(Input data Opens)

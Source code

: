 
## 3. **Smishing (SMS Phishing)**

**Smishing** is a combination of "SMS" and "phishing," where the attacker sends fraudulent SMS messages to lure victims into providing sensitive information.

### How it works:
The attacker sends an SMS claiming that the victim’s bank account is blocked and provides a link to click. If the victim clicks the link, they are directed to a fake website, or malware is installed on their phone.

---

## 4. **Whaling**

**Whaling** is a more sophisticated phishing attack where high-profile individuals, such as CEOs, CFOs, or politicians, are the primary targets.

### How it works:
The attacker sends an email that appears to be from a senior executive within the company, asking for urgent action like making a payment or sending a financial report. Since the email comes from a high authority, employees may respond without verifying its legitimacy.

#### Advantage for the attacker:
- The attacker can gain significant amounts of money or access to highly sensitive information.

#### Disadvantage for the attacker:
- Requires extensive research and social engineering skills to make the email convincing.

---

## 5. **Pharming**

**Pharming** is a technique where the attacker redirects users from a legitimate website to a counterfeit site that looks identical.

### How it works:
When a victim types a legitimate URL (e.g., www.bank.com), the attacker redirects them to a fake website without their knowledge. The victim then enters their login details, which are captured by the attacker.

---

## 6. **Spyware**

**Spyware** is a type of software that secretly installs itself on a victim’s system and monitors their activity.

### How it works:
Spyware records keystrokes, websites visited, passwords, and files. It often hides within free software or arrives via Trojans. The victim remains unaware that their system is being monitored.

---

(Input data Closes)

• [What you should do]: Output an identical copy of every record above.

• [Exercise result]:
Source code

: 
## 3. **Smishing (SMS Phishing)**

**Smishing** is a combination of "SMS" and "phishing," where the attacker sends fraudulent SMS messages to lure victims into providing sensitive information.

### How it works:
The attacker sends an SMS claiming that the victim’s bank account is blocked and provides a link to click. If the victim clicks the link, they are directed to a fake website, or malware is installed on their phone.

---

## 4. **Whaling**

**Whaling** is a more sophisticated phishing attack where high-profile individuals, such as CEOs, CFOs, or politicians, are the primary targets.

### How it works:
The attacker sends an email that appears to be from a senior executive within the company, asking for urgent action like making a payment or sending a financial report. Since the email comes from a high authority, employees may respond without verifying its legitimacy.

#### Advantage for the attacker:
- The attacker can gain significant amounts of money or access to highly sensitive information.

#### Disadvantage for the attacker:
- Requires extensive research and social engineering skills to make the email convincing.

---

## 5. **Pharming**

**Pharming** is a technique where the attacker redirects users from a legitimate website to a counterfeit site that looks identical.

### How it works:
When a victim types a legitimate URL (e.g., www.bank.com), the attacker redirects them to a fake website without their knowledge. The victim then enters their login details, which are captured by the attacker.

---

## 6. **Spyware**

**Spyware** is a type of software that secretly installs itself on a victim’s system and monitors their activity.

### How it works:
Spyware records keystrokes, websites visited, passwords, and files. It often hides within free software or arrives via Trojans. The victim remains unaware that their system is being monitored.

---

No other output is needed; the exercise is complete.